The core provision of the Act that’s causing Maryland employers to scramble revolves around sick leave. Under the new law, which was hotly debated in the state legislature, some Maryland businesses must provide paid sick leave for employees.

What’s required by the new law?

Whether you are required to offer paid sick leave depends on the number of employees you employ.

Maryland mandatory paid sick leave

Under the new law, employees can earn one hour of sick leave for every 30 hours worked. Employees can earn a maximum of 40 hours (five work days) of sick leave each year.

Sick leave mandated by the Maryland Healthy Working Families Act can be used for an employee’s own illness, to get medical care for a family member, to care for a sick family member and for maternity/paternity leave.

What to do now

If your business hasn’t already taken steps to comply, act now.

Every business owner should review his or her sick leave policy immediately. Once your sick leave policy is updated to reflect the new law’s requirements, distribute it to employees.

Recordkeeping methods need attention as well. Payroll systems, for example, need to account for the accrual and use of sick leave.

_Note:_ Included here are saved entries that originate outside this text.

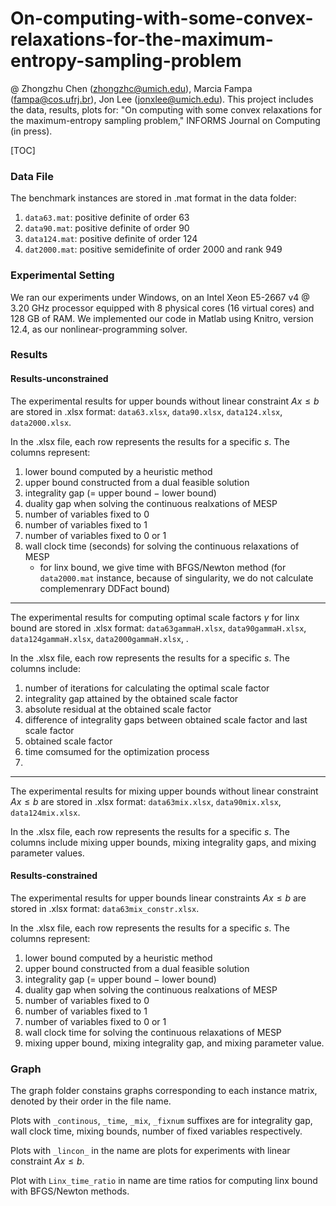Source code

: # On-computing-with-some-convex-relaxations-for-the-maximum-entropy-sampling-problem
@ Zhongzhu Chen (zhongzhc@umich.edu), Marcia Fampa (fampa@cos.ufrj.br), Jon Lee (jonxlee@umich.edu).
This project includes the data, results, plots for: "On computing with some convex relaxations for the maximum-entropy sampling problem," INFORMS Journal on Computing (in press).

[TOC]

### Data File ###

The benchmark instances are stored in .mat format in the data folder:

1. ``data63.mat``: positive definite of order $63$
2. ``data90.mat``: positive definite of order $90$
3. ``data124.mat``: positive definite of order $124$
4. ``dat2000.mat``: positive semidefinite of order $2000$ and rank $949$



### Experimental Setting ###

We ran our experiments under Windows, on an Intel Xeon E5-2667 v4 @ 3.20 GHz processor equipped with 8 physical cores (16 virtual cores) and 128 GB of RAM. We implemented our code in Matlab using Knitro, version 12.4, as our nonlinear-programming solver.



### Results ###

#### Results-unconstrained ####

The experimental results for upper bounds without linear constraint $Ax\le b$ are stored in .xlsx format: ``data63.xlsx``, ``data90.xlsx``, ``data124.xlsx``, ``data2000.xlsx``.

In the .xlsx file, each row represents the results for a specific $s$. The columns represent:

1. lower bound computed by a heuristic method
2. upper bound constructed from a dual feasible solution
3. integrality gap (= upper bound $-$ lower bound)
4. duality gap when solving the continuous realxations of MESP
5. number of variables fixed to $0$ 
6. number of variables fixed to $1$
7. number of variables fixed to $0$ or $1$
8. wall clock time (seconds) for solving the continuous relaxations of MESP
   * for linx bound, we give time with BFGS/Newton method
(for ``data2000.mat`` instance, because of singularity, we do not calculate complemenrary DDFact bound)

---

The experimental results for computing optimal scale factors $\gamma$ for linx bound are stored in .xlsx format: ``data63gammaH.xlsx``, ``data90gammaH.xlsx``, ``data124gammaH.xlsx``, ``data2000gammaH.xlsx``, .

In the .xlsx file, each row represents the results for a specific $s$. The columns include:

1. number of iterations for calculating the optimal scale factor
2. integrality gap attained by the obtained scale factor
3. absolute residual at the obtained scale factor
4. difference of integrality gaps between obtained scale factor and last scale factor
5. obtained scale factor
6. time comsumed for the optimization process
7. 
---

The experimental results for mixing upper bounds without linear constraint $Ax\le b$ are stored in .xlsx format: ``data63mix.xlsx``, ``data90mix.xlsx``, ``data124mix.xlsx``.

In the .xlsx file, each row represents the results for a specific $s$. The columns include mixing upper bounds, mixing integrality gaps, and mixing parameter values.



#### Results-constrained ####

The experimental results for upper bounds linear constraints $Ax\le b$ are stored in .xlsx format: ``data63mix_constr.xlsx``.

In the .xlsx file, each row represents the results for a specific $s$. The columns represent:

1. lower bound computed by a heuristic method
2. upper bound constructed from a dual feasible solution
3. integrality gap (= upper bound $-$ lower bound)
4. duality gap when solving the continuous realxations of MESP
5. number of variables fixed to $0$ 
6. number of variables fixed to $1$
7. number of variables fixed to $0$ or $1$
8. wall clock time for solving the continuous relaxations of MESP
9. mixing upper bound, mixing integrality gap, and mixing parameter value.



### Graph ###

The graph folder constains graphs corresponding to each instance matrix, denoted by their order in the file name. 

Plots with ``_continous``, ``_time``, ``_mix``, ``_fixnum`` suffixes are for integrality gap, wall clock time, mixing bounds, number of fixed variables respectively.

Plots with ``_lincon_`` in the name are plots for experiments with linear constraint $Ax \le b$. 

Plot with ``Linx_time_ratio`` in name are time ratios for computing linx bound with BFGS/Newton methods.
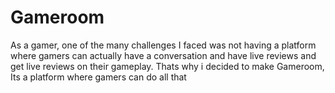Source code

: # Gameroom
As a gamer, one of the many challenges I faced was not having a platform where gamers can actually have a conversation and have live reviews and get live reviews on their gameplay. Thats why i decided to make Gameroom, Its a platform where gamers can do all that
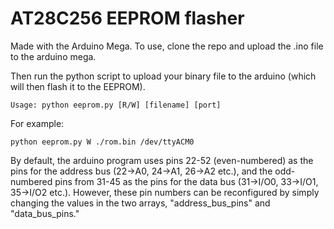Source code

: # AT28C256 EEPROM flasher
Made with the Arduino Mega.
To use, clone the repo and upload the .ino file to the arduino mega.

Then run the python script to upload your binary file to the arduino (which will then flash it to the EEPROM).

`Usage: python eeprom.py [R/W] [filename] [port]`

For example:

`python eeprom.py W ./rom.bin /dev/ttyACM0`

By default, the arduino program uses pins 22-52 (even-numbered) as the pins for the address bus (22->A0, 24->A1, 26->A2 etc.), and the odd-numbered pins from 31-45 as the pins for the data bus (31->I/O0, 33->I/O1, 35->I/O2 etc.). However, these pin numbers can be reconfigured by simply changing the values in the two arrays, "address_bus_pins" and "data_bus_pins."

Consequences for failure to comply

There are stiff penalties for business owners who fail to comply with Maryland’s new sick leave law. Monetary fines and possible lawsuits filed by employees are a threat to businesses that don’t have compliant sick leave policies in place.

Additional resources for employers

According to Maryland’s Department of Labor, Licensing & Regulation, state officials say they “will work closely with employers and employees to make sure both parties understand the requirements and limitations of the law and resolve any issues as informally as possible.”

Employers can email questions to small.business@maryland.gov.

The state is developing sample policies and a detailed Q&A document. These resources will be posted on the DLLR website when they are available.

The Department of Labor, Licensing & Regulation’s sample employee notice poster offers an easy-to-understand explanation of the new law and how it works.

You can read the full Maryland Healthy Working Families Act here.

Need help?

If you need help determining how your business is affected and the steps to comply, contact us here or call 800.899.4623.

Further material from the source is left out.